Knowing you need a real estate advisor is only half the battle. You need to know that you’re working with the right professional so there are a few things you’ll want to consider.
Exclusive Tenant/Buyer Representation
Use consultants with healthcare experience. It may seem like a no-brainer but it’s surprising to see the number of tenants who do not use real estate professionals with expertise in their asset class. Physicians and practices should use experts with a firm understanding of the nuances of healthcare space; parking requirements, electrical and HVAC concerns, permitted and prohibited uses, etc. The negative ramifications of entering into any transaction without a solid understanding the issues surrounding the use could be catastrophic.
Another point to consider is compensation. Most Landlords and Sellers will pay a commission fee to your representative as a part of the deal. That said, many times these fees are “per separate agreement” in the documentation and therefore, not fully disclosed. Don’t be afraid to ask for this to be outlined for you. While the Landlord/ Seller is paying the fee, it is still a factor in the economics of a deal. You have a right to know what your agent is making.
Regardless of whether you are a Tenant or a Seller, there are always helpful hints, thoughts and considerations that you can keep as discussion points with your real estate professional.
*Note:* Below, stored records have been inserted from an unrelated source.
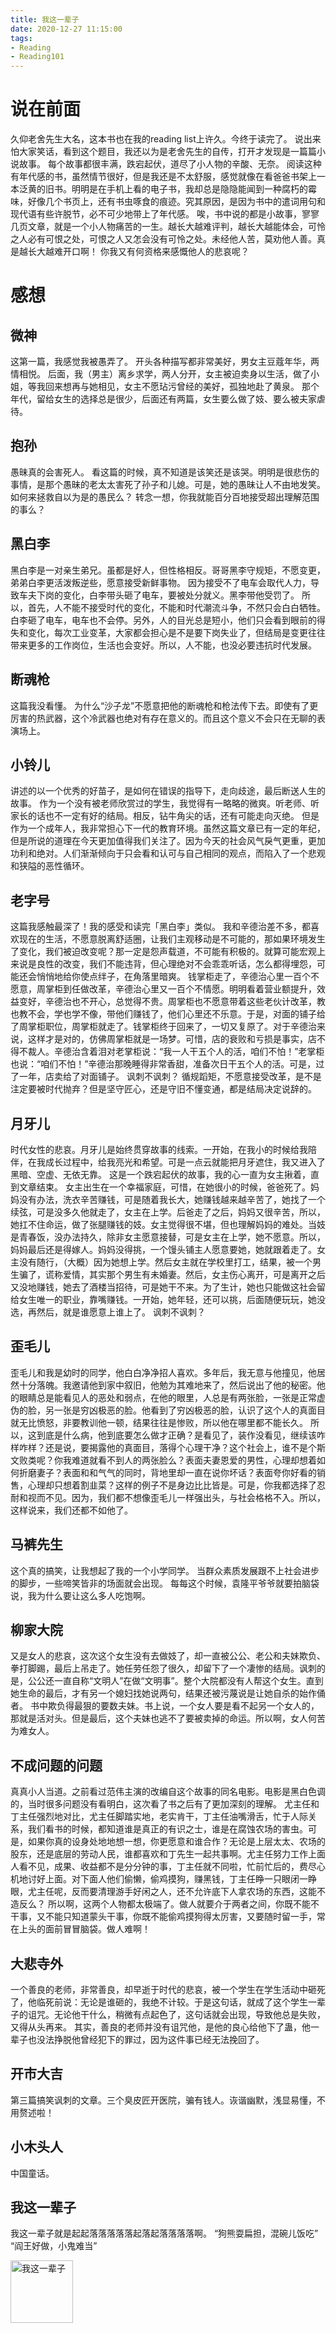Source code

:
 ```yaml
---
title: 我这一辈子
date: 2020-12-27 11:15:00
tags:
- Reading
- Reading101
---
```


# 说在前面
久仰老舍先生大名，这本书也在我的reading list上许久。今终于读完了。
说出来怕大家笑话，看到这个题目，我还以为是老舍先生的自传，打开才发现是一篇篇小说故事。
每个故事都很丰满，跌宕起伏，道尽了小人物的辛酸、无奈。
阅读这种有年代感的书，虽然情节很好，但是我还是不太舒服，感觉就像在看爸爸书架上一本泛黄的旧书。明明是在手机上看的电子书，我却总是隐隐能闻到一种腐朽的霉味，好像几个书页上，还有书虫啄食的痕迹。究其原因，是因为书中的遣词用句和现代语有些许脱节，必不可少地带上了年代感。
唉，书中说的都是小故事，寥寥几页文章，就是一个小人物痛苦的一生。越长大越难评判，越长大越能体会，可怜之人必有可恨之处，可恨之人又怎会没有可怜之处。未经他人苦，莫劝他人善。真是越长大越难开口啊！
你我又有何资格来感慨他人的悲哀呢？

# 感想
## 微神
这第一篇，我感觉我被愚弄了。
开头各种描写都非常美好，男女主豆蔻年华，两情相悦。
后面，我（男主）离乡求学，两人分开，女主被迫卖身以生活，做了小姐，等我回来想再与她相见，女主不愿玷污曾经的美好，孤独地赴了黄泉。
那个年代，留给女生的选择总是很少，后面还有两篇，女生要么做了妓、要么被夫家虐待。

## 抱孙
愚昧真的会害死人。
看这篇的时候，真不知道是该笑还是该哭。明明是很悲伤的事情，是那个愚昧的老太太害死了孙子和儿媳。可是，她的愚昧让人不由地发笑。
如何来拯救自以为是的愚民么？
转念一想，你我就能百分百地接受超出理解范围的事么？

## 黑白李
黑白李是一对亲生弟兄。虽都是好人，但性格相反。哥哥黑李守规矩，不愿变更，弟弟白李更活泼叛逆些，愿意接受新鲜事物。
因为接受不了电车会取代人力，导致车夫下岗的变化，白李带头砸了电车，要被处分就义。黑李带他受罚了。
所以，首先，人不能不接受时代的变化，不能和时代潮流斗争，不然只会白白牺牲。白李砸了电车，电车也不会停。另外，人的目光总是短小，他们只会看到眼前的得失和变化，每次工业变革，大家都会担心是不是要下岗失业了，但结局是变更往往带来更多的工作岗位，生活也会变好。所以，人不能，也没必要违抗时代发展。

## 断魂枪
这篇我没看懂。
为什么“沙子龙”不愿意把他的断魂枪和枪法传下去。即使有了更厉害的热武器，这个冷武器也绝对有存在意义的。而且这个意义不会只在无聊的表演场上。

## 小铃儿
讲述的以一个优秀的好苗子，是如何在错误的指导下，走向歧途，最后断送人生的故事。
作为一个没有被老师欣赏过的学生，我觉得有一略略的微爽。听老师、听家长的话也不一定有好的结局。相反，钻牛角尖的话，还有可能走向灭绝。
但是作为一个成年人，我非常担心下一代的教育环境。虽然这篇文章已有一定的年纪，但是所说的道理在今天更加值得我们关注了。因为今天的社会风气戾气更重，更加功利和绝对。人们渐渐倾向于只会看和认可与自己相同的观点，而陷入了一个悲观和狭隘的恶性循环。

## 老字号
这篇我感触最深了！我的感受和读完「黑白李」类似。
我和辛德治差不多，都喜欢现在的生活，不愿意脱离舒适圈，让我们主观移动是不可能的，那如果环境发生了变化，我们被迫改变呢？那一定是怨声载道，不可能有积极的。就算可能宏观上来说是良性的改变，我们不能违背，但心理绝对不会乖乖听话，怎么都得埋怨，可能还会悄悄地给你使点绊子，在角落里暗爽。
钱掌柜走了，辛德治心里一百个不愿意，周掌柜到任做改革，辛德治心里又一百个不情愿。明明看着营业额提升，效益变好，辛德治也不开心，总觉得不贵。周掌柜也不愿意带着这些老伙计改革，教也教不会，学也学不像，带他们赚钱了，他们心里还不乐意。于是，对面的铺子给了周掌柜职位，周掌柜就走了。钱掌柜终于回来了，一切又复原了。对于辛德治来说，这样才是对的，仿佛周掌柜就是一场梦。可惜，店的衰败和亏损是事实，店不得不裁人。辛德治含着泪对老掌柜说：“我一人干五个人的活，咱们不怕！”老掌柜也说：“咱们不怕！”辛德治那晚睡得非常香甜，准备次日干五个人的活。可是，过了一年，店卖给了对面铺子。
讽刺不讽刺？
循规蹈矩，不愿意接受改革，是不是注定要被时代抛弃？但是坚守匠心，还是守旧不懂变通，都是结局决定说辞的。

## 月牙儿
时代女性的悲哀。月牙儿是始终贯穿故事的线索。一开始，在我小的时候给我陪伴，在我成长过程中，给我亮光和希望。可是一点云就能把月牙遮住，我又进入了黑暗、空虚、无依无靠。
这是一个跌宕起伏的故事，我的心一直为女主揪着，直到文章结束。
女主出生在一个幸福家庭，可惜，在她很小的时候，爸爸死了。妈妈没有办法，洗衣辛苦赚钱，可是随着我长大，她赚钱越来越辛苦了，她找了一个续弦，可是没多久他就走了，女主在上学。后爸走了之后，妈妈又很辛苦，所以，她扛不住命运，做了张腿赚钱的妓。女主觉得很不堪，但也理解妈妈的难处。当妓是青春饭，没办法持久，除非女主愿意接替，可是女主在上学，她不愿意。所以，妈妈最后还是得嫁人。妈妈没得挑，一个馒头铺主人愿意要她，她就跟着走了。女主没有随行，（大概）因为她想上学。然后女主就在学校里打工，结果，被一个男生骗了，谎称爱情，其实那个男生有未婚妻。然后，女主伤心离开，可是离开之后又没地赚钱，她去了酒楼当招待，可是她干不来。为了生计，她也只能做这社会留给女生唯一的职业，靠嘴赚钱。一开始，她年轻，还可以挑，后面随便玩玩，她没选，再然后，就是谁愿意上谁上了。
讽刺不讽刺？

## 歪毛儿
歪毛儿和我是幼时的同学，他白白净净招人喜欢。多年后，我无意与他撞见，他居然十分落魄。我邀请他到家中叙旧，他勉为其难地来了，然后说出了他的秘密。他的眼睛总是能看见人的恶处和弱点，在他的眼里，人总是有两张脸，一张是正常虚伪的脸，另一张是穷凶极恶的脸。他看到了穷凶极恶的脸，认识了这个人的真面目就无比愤怒，非要教训他一顿，结果往往是惨败，所以他在哪里都不能长久。
所以，这到底是什么病，他到底要怎么做才正确？是看见了，装作没看见，继续该咋样咋样？还是说，要揭露他的真面目，落得个心理干净？这个社会上，谁不是个斯文败类呢？你我难道就看不到人的两张脸么？表面夫妻恩爱的男性，心理却想着如何折磨妻子？表面和和气气的同时，背地里却一直在说你坏话？表面夸你好看的销售，心理却只想着割韭菜？这样的例子不是身边比比皆是。可是，你我都选择了忍耐和视而不见。因为，我们都不想像歪毛儿一样强出头，与社会格格不入。所以，这样说来，我们还都不如他了。

## 马裤先生
这个真的搞笑，让我想起了我的一个小学同学。
当群众素质发展跟不上社会进步的脚步，一些啼笑皆非的场面就会出现。
每每这个时候，袁隆平爷爷就要拍脑袋说，我为什么要让这么多人吃饱啊。

## 柳家大院
又是女人的悲哀，这次这个女生没有去做妓了，却一直被公公、老公和夫妹欺负、拳打脚踢，最后上吊走了。她任劳任怨了很久，却留下了一个凄惨的结局。讽刺的是，公公还一直自称“文明人”在做“文明事”。整个大院都没有人帮这个女生。直到她生命的最后，才有另一个媳妇找她说两句，结果还被污蔑说是让她自杀的始作俑者。
书中欺负得最狠的要数夫妹。书上说，一个女人要是看不起另一个女人的，那就是活对头。但是最后，这个夫妹也逃不了要被卖掉的命运。所以啊，女人何苦为难女人。

## 不成问题的问题
真真小人当道。之前看过范伟主演的改编自这个故事的同名电影。电影是黑白色调的，当时很多问题没有看明白，这次看了书之后有了更加深刻的理解。
尤主任和丁主任强烈地对比，尤主任脚踏实地，老实肯干，丁主任油嘴滑舌，忙于人际关系，我们看书的时候，都知道谁是真正的有识之士，谁是在腐蚀农场的害虫。可是，如果你真的设身处地地想一想，你更愿意和谁合作？无论是上层太太、农场的股东，还是底层的劳动人民，谁都喜欢和丁先生一起共事啊。尤主任努力工作上面人看不见，成果、收益都不是分分钟的事，丁主任就不同啦，忙前忙后的，费尽心机地讨好上面。对下面人他们偷懒，偷鸡摸狗，赚黑钱，丁主任睁一只眼闭一睁眼，尤主任呢，反而要清理游手好闲之人，还不允许底下人拿农场的东西，这能不造反么？
所以啊，这两个人物都太极端了。做人就要介于两者之间，你既不能不干事，又不能只知道蒙头干事，你既不能偷鸡摸狗得太厉害，又要随时留一手，常在上头的面前冒冒脑袋。做人难啊！

## 大悲寺外
一个善良的老师，非常善良，却早逝于时代的悲哀，被一个学生在学生活动中砸死了，他临死前说：无论是谁砸的，我绝不计较。于是这句话，就成了这个学生一辈子的诅咒。无论他干什么，稍微有点起色了，这句话就会出现，导致他总是失败，又得从头再来。
其实，善良的老师并没有诅咒他，是他的良心给他下了蛊，他一辈子也没法挣脱他曾经犯下的罪过，因为这件事已经无法挽回了。

## 开市大吉
第三篇搞笑讽刺的文章。三个臭皮匠开医院，骗有钱人。诙谐幽默，浅显易懂，不用赘述啦！

## 小木头人
中国童话。

## 我这一辈子
我这一辈子就是起起落落落落落起落起落落落落啊。
“狗熊耍扁担，混碗儿饭吃”
“阎王好做，小鬼难当”

<img src="../../../../../pics/reading/ml/my-life.jpg" alt="我这一辈子" width="100">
Regulatory considerations:
- HIPPA
- IT security
- ADA compliance
Leasing strategies that create flexibility and yield win-win deals:
- Termination options
- Typically one or two fixed dates with termination fees that equal unamortized leasing costs (leasing commission, tenant improvements and legal fees) plus a fixed number.
- Relocation clauses (landlord or tenant relocation rights)
- Expansion clauses/ right of first refusal/ right of first offer on adjacent space.
- Renewal rights
- A percentage of market or Fair Market Value
- Keep a calendar of notification dates – this is the biggest “miss”. These dates pass and the tenant loses their opportunity to remain in the premises.
Avoiding T.I. build-out disputes in leased healthcare facilities:
- Be clear as to responsibilities of both parties as well as approval processes.
- Questions for shell versus second generation are different
- Make sure the work letter agreement accurately depicts the plans for the space
- Building standards
- Both parties should be clear as to what is and is not allowed
- Second generation space
- Be detailed about what gets fixed, replaced or re-built. Both parties will appreciate avoiding miscommunication about the end result.
Hot button issues in leasing outpatient care facilities in retail and office building:
- Personal/ corporate guaranty-is one needed; what are alternatives?
- Cap
- Burn down for performance
- Check ground leases, non-compete clauses and carefully consider the use and restrictions in the lease.
- Can I do what I intend to do and do I have the flexibility I need to be able to modify my use in the future?
- In retail settings, pour through the uses and restrictions and overlay those against your current and future plans. While the current use may be approved, do you understand the CC&R implications for future uses?
- Operating expenses
- Cap the controllable expenses
- Gross-up provisions
- History of expenses in the property so no surprises on either side
- Be mindful that unless specifically negotiated, the cap will typically be cumulative and compounding.
- Parking
- Be sure there is sufficient parking for the particular use
- Be clear where tenants, employees and invitees can park
- Purchase
- Existing building or land for development
- Restrictions in CC&R’s
- Sufficient for current and future needs
- Exit strategy
- Above all – get it in the lease/ purchase contract!
- Being thorough is necessary. In this age of mergers and acquisitions, the likelihood that either party to the original transaction will be the same throughout the term is slim. Get those deal points in writing! No one likes a laborious document but more than that, no one likes surprises.